PROBLEM DETAILS :: From the entries below, count the lines with "OneOf". Write only the count.
─── DATASET CONTENT
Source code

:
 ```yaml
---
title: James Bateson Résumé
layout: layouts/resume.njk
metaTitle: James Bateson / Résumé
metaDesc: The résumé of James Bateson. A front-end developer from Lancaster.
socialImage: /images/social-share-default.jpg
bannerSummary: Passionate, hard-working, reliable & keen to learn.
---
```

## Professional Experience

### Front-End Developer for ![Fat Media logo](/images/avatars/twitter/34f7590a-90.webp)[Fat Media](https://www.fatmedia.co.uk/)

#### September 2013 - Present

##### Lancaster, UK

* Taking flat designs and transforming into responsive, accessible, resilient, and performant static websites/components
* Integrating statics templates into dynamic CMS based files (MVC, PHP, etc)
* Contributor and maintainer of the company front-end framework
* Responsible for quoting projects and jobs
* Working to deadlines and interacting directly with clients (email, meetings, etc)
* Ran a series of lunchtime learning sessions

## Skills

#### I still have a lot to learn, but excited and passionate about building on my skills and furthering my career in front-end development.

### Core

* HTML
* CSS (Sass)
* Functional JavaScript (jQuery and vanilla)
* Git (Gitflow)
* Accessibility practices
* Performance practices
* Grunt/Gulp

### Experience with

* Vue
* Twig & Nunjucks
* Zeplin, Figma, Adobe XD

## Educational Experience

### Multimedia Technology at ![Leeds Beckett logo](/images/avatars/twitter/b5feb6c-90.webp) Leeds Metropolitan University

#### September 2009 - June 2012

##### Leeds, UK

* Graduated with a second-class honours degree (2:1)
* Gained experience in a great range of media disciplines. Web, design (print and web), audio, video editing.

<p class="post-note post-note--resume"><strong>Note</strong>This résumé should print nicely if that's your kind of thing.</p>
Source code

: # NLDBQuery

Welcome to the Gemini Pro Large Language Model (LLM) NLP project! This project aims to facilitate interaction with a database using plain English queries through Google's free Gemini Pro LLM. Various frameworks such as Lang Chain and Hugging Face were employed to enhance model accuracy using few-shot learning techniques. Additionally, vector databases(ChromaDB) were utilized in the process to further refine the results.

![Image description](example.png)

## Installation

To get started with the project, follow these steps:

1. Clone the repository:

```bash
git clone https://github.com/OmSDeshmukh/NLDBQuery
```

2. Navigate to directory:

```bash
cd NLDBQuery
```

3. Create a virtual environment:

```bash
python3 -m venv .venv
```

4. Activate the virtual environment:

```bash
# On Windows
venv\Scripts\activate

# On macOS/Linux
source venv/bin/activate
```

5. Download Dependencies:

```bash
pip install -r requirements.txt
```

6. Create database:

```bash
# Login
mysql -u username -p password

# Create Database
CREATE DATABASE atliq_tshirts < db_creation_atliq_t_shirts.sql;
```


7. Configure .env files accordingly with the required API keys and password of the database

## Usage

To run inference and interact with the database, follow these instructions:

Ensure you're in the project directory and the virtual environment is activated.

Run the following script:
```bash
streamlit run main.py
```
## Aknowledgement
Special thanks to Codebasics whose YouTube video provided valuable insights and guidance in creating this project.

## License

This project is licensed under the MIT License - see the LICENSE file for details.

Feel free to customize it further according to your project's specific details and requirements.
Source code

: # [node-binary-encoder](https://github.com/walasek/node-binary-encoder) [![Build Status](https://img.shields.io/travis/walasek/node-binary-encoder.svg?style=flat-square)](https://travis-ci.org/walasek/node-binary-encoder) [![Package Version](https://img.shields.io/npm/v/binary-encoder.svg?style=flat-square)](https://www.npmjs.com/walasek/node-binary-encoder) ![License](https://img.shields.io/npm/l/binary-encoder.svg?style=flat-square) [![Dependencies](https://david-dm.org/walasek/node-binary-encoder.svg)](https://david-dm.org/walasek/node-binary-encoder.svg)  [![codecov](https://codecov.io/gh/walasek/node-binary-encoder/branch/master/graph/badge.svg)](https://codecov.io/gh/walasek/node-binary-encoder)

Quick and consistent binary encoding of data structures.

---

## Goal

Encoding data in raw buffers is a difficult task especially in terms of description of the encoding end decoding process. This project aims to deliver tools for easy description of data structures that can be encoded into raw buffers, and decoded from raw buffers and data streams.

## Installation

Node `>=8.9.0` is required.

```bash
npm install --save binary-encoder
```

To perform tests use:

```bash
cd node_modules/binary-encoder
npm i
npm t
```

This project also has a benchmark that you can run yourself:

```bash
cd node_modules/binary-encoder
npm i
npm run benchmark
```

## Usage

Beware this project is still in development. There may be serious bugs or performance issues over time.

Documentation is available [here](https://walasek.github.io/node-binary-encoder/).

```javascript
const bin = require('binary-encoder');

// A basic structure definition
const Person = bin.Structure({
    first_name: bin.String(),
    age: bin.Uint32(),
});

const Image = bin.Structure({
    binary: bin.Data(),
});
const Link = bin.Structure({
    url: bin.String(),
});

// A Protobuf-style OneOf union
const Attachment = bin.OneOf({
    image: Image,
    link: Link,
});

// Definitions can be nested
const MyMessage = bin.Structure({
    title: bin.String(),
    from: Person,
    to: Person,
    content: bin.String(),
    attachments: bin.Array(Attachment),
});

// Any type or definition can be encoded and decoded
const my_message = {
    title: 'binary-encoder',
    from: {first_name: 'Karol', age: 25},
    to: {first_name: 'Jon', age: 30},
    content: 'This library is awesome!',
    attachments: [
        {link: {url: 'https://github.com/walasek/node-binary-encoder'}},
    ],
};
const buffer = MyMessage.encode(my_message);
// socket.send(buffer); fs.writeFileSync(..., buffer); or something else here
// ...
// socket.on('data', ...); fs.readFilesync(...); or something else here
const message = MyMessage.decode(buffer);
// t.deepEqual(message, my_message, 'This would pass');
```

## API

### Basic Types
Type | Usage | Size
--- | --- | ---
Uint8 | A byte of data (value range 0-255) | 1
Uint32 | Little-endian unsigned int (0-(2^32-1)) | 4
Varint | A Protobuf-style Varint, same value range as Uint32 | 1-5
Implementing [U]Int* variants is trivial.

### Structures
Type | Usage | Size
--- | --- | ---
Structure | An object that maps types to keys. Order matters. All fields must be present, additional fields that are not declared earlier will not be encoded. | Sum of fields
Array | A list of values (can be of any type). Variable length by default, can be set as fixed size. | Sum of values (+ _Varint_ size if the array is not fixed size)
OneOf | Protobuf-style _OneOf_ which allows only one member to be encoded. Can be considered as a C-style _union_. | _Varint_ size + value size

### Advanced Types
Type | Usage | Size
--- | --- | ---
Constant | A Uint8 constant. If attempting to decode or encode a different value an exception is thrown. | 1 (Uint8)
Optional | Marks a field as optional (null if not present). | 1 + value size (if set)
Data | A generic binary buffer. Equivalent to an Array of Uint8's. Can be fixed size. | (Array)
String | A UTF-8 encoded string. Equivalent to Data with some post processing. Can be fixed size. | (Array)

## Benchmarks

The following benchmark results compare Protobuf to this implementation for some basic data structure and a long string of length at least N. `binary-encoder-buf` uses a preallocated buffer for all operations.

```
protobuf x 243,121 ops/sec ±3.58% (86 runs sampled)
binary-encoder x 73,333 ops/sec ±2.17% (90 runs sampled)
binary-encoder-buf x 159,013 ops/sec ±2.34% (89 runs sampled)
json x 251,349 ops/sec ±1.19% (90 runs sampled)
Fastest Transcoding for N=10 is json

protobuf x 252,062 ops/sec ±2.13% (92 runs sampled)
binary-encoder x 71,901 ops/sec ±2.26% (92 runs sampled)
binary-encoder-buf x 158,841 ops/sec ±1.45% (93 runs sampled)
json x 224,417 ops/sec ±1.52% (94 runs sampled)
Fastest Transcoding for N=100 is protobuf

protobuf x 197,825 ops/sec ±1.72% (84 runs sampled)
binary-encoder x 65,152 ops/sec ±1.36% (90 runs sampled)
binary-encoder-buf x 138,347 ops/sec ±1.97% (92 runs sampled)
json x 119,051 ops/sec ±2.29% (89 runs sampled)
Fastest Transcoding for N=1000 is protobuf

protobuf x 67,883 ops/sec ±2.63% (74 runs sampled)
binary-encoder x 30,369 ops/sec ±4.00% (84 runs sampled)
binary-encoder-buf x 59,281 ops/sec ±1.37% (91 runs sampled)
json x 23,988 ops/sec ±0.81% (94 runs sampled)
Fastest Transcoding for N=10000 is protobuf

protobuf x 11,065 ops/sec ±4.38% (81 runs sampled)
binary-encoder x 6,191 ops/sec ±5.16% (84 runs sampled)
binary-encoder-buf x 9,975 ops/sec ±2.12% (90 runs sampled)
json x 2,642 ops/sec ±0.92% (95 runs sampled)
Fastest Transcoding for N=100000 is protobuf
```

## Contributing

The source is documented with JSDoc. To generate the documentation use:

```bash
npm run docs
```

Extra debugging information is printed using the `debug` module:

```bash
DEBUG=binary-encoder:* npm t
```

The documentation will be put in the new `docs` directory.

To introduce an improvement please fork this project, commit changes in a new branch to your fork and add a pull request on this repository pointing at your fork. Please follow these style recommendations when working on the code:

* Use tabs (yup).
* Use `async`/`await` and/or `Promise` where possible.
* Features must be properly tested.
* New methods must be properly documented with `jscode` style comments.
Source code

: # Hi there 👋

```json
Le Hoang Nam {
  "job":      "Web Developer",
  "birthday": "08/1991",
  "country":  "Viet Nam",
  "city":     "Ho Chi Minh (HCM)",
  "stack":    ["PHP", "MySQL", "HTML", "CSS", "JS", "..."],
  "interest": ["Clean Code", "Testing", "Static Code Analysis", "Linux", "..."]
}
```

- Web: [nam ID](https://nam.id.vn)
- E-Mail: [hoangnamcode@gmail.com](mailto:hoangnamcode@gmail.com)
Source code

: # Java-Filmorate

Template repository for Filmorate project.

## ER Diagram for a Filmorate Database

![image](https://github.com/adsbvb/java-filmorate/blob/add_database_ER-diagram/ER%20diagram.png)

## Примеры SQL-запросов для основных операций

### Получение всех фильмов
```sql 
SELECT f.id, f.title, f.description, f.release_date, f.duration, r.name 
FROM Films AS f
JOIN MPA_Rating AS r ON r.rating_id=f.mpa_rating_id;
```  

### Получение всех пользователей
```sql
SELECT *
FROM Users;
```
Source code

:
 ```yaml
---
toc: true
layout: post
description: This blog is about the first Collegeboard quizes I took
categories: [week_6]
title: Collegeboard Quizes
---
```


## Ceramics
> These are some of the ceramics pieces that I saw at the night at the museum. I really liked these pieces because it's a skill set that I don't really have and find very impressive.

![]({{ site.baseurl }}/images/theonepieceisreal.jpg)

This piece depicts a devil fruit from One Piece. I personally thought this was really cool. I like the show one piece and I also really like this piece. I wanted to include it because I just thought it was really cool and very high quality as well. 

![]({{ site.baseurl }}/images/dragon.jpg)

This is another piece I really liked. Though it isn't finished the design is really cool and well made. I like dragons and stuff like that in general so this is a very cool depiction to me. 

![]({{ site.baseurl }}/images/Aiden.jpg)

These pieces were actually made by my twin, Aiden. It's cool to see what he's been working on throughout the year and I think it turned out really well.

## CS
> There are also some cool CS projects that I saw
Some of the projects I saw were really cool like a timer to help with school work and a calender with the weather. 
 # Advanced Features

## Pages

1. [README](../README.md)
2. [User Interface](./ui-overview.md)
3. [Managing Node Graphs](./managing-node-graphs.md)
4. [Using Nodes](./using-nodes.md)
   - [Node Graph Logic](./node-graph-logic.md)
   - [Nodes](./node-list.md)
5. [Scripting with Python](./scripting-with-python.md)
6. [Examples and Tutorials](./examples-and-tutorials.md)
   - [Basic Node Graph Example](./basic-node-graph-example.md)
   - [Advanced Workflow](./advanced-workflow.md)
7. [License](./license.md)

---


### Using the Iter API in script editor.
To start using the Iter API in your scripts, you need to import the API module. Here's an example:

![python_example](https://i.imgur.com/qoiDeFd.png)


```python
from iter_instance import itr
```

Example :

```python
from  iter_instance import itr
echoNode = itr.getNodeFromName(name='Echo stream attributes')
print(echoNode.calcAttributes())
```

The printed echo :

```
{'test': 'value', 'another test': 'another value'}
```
──────
SOLUTION BELOW :: 3